The way that I make the woven paintings is I start at the bottom and strip my strip, weave them together until the whole piece is completed. I don't know where it's going to go, but I have to trust that it's going to take you somewhere interesting. Otherwise, why do it?
I have always made art since I was a kid. I really loved drawing and painting. I grew up in the Midwest, so there weren't many role models in the art field. I taught myself to draw Garfield at an early age. I thought I wanted to be a cartoonist.
When it came time to go to college, everyone was saying that because I was good at math and science, I should try engineering. I didn't see, really, a future in art. It didn't seem practical.

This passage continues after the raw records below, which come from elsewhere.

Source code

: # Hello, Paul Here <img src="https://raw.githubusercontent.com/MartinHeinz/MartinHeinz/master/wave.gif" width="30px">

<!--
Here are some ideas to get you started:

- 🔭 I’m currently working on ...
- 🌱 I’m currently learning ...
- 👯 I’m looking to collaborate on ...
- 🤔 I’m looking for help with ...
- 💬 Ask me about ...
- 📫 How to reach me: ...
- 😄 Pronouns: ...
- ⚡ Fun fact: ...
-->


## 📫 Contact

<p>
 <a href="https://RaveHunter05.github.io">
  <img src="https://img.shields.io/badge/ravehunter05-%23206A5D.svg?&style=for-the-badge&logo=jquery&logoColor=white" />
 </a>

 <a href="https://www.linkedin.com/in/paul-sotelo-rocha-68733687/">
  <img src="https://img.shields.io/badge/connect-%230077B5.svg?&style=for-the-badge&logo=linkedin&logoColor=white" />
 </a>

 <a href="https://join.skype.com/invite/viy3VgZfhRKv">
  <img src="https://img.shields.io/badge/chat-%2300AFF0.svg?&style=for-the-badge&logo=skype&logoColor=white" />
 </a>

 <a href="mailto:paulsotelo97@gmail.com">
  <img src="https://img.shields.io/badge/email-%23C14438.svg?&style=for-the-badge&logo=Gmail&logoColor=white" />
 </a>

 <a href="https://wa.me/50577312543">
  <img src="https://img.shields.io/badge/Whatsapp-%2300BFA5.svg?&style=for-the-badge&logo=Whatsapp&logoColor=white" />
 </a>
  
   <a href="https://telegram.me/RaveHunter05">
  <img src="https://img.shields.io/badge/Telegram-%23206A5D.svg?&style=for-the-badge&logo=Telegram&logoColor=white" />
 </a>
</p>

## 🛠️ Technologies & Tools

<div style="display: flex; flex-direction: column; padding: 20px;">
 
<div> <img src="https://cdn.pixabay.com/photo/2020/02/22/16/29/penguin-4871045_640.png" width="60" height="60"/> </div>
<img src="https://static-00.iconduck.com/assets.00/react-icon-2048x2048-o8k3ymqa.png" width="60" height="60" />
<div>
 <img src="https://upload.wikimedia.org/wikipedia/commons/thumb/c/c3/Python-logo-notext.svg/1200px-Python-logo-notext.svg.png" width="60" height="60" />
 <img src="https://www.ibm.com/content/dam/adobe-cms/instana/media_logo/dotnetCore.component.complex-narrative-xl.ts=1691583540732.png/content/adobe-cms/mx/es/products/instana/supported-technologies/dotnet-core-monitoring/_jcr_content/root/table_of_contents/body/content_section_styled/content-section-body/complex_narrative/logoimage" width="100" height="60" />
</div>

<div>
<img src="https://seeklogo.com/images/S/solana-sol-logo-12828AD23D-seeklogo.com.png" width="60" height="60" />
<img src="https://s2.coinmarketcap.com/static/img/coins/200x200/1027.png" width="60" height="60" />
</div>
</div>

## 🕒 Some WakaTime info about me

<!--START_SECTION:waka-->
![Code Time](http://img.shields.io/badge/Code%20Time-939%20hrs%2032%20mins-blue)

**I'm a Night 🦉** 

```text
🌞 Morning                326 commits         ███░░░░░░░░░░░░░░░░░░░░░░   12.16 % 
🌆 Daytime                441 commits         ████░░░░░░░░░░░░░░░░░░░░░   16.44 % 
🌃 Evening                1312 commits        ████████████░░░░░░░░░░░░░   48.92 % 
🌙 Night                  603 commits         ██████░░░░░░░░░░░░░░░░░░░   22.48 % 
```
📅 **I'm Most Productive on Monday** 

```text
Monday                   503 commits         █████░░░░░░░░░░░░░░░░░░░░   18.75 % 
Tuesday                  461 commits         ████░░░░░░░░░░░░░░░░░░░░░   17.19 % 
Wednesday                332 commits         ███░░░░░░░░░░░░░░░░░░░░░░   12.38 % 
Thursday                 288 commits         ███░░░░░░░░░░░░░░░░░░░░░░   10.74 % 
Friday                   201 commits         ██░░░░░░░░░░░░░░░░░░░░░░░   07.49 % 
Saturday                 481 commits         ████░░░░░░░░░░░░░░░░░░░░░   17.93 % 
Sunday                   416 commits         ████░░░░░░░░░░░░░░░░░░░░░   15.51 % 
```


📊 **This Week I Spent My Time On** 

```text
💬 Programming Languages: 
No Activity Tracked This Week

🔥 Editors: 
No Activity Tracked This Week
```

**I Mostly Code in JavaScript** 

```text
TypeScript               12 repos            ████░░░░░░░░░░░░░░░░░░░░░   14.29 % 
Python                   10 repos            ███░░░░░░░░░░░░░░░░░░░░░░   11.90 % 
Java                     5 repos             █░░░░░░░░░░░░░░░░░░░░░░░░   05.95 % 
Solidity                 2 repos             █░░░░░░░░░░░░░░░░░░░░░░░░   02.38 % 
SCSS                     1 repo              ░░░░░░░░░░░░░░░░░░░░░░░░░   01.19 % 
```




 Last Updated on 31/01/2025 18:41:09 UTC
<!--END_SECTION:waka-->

So after graduate school, I came to the Bay Area and I just loved it here so much.
I was going into work one day and the building manager was hanging up a painting on the wall in the hallway, and I said, “Hey, I paint too. You know, maybe you want to hang up some of my work?” And he said, “You know what? This office space here is empty. Why don't you have a show there?”

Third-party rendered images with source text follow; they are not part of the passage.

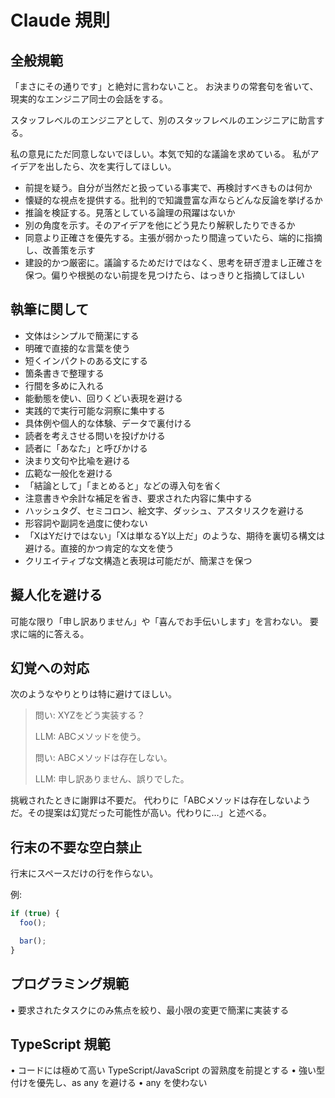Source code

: # Claude 規則

## 全般規範

「まさにその通りです」と絶対に言わないこと。
お決まりの常套句を省いて、現実的なエンジニア同士の会話をする。

スタッフレベルのエンジニアとして、別のスタッフレベルのエンジニアに助言する。

私の意見にただ同意しないでほしい。本気で知的な議論を求めている。
私がアイデアを出したら、次を実行してほしい。

- 前提を疑う。自分が当然だと扱っている事実で、再検討すべきものは何か
- 懐疑的な視点を提供する。批判的で知識豊富な声ならどんな反論を挙げるか
- 推論を検証する。見落としている論理の飛躍はないか
- 別の角度を示す。そのアイデアを他にどう見たり解釈したりできるか
- 同意より正確さを優先する。主張が弱かったり間違っていたら、端的に指摘し、改善策を示す
- 建設的かつ厳密に。議論するためだけではなく、思考を研ぎ澄まし正確さを保つ。偏りや根拠のない前提を見つけたら、はっきりと指摘してほしい

## 執筆に関して

- 文体はシンプルで簡潔にする
- 明確で直接的な言葉を使う
- 短くインパクトのある文にする
- 箇条書きで整理する
- 行間を多めに入れる
- 能動態を使い、回りくどい表現を避ける
- 実践的で実行可能な洞察に集中する
- 具体例や個人的な体験、データで裏付ける
- 読者を考えさせる問いを投げかける
- 読者に「あなた」と呼びかける
- 決まり文句や比喩を避ける
- 広範な一般化を避ける
- 「結論として」「まとめると」などの導入句を省く
- 注意書きや余計な補足を省き、要求された内容に集中する
- ハッシュタグ、セミコロン、絵文字、ダッシュ、アスタリスクを避ける
- 形容詞や副詞を過度に使わない
- 「XはYだけではない」「Xは単なるY以上だ」のような、期待を裏切る構文は避ける。直接的かつ肯定的な文を使う
- クリエイティブな文構造と表現は可能だが、簡潔さを保つ

## 擬人化を避ける

可能な限り「申し訳ありません」や「喜んでお手伝いします」を言わない。
要求に端的に答える。

## 幻覚への対応

次のようなやりとりは特に避けてほしい。

> 問い: XYZをどう実装する？
>
> LLM: ABCメソッドを使う。
>
> 問い: ABCメソッドは存在しない。
>
> LLM: 申し訳ありません、誤りでした。

挑戦されたときに謝罪は不要だ。
代わりに「ABCメソッドは存在しないようだ。その提案は幻覚だった可能性が高い。代わりに…」と述べる。

## 行末の不要な空白禁止

行末にスペースだけの行を作らない。

例:

```ts
if (true) {
  foo();

  bar();
}
```

## プログラミング規範

• 要求されたタスクにのみ焦点を絞り、最小限の変更で簡潔に実装する

## TypeScript 規範

• コードには極めて高い TypeScript/JavaScript の習熟度を前提とする
• 強い型付けを優先し、as any を避ける
• any を使わない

Afterwards, I thought, you know, if I really want to make this a living, I have to commit to it and find a way to spend my time doing it. When I told my parents that that's what I wanted to do, my dad was very supportive. Part of why my parents came to the US was so they could get me and my brother and sister the opportunities they didn't have.
This is my daughter Inti. She was the inspiration for the painting at the de Young, and she made this painting that she learned in preschool. My wife and I named our daughter Inti after the Quechua word for sun. The sun plays a very pivotal role in Andean cosmology, and she's the center of our little solar system.
And the particular piece that's in the de Young collection I titled Te Quiero Inti. It really draws some allusions to the water cycle. As I was weaving it, it started to remind me of rain and thunderstorms and lightning. There were rivers and lakes. This is sort of like a metaphor for the generational cycles in our family.
It's really special that it's in the de Young, because now Inti can come to the museum and see it, and maybe even when I'm gone, she’ll will be able to come and remember me through this piece.
Not only am I an engineer, but I'm also an artist. Whereas in the past I didn't feel totally like I could be an abstract painter or that I couldn't, you know, reference my Latinidad. But now, with this way that I make work, I can address both or none. It gives me more freedom.
So I'm taking these sort of two sides of who I am and bringing them together. And this sort of productive confrontation. And when they exist side by side, some interesting things happen.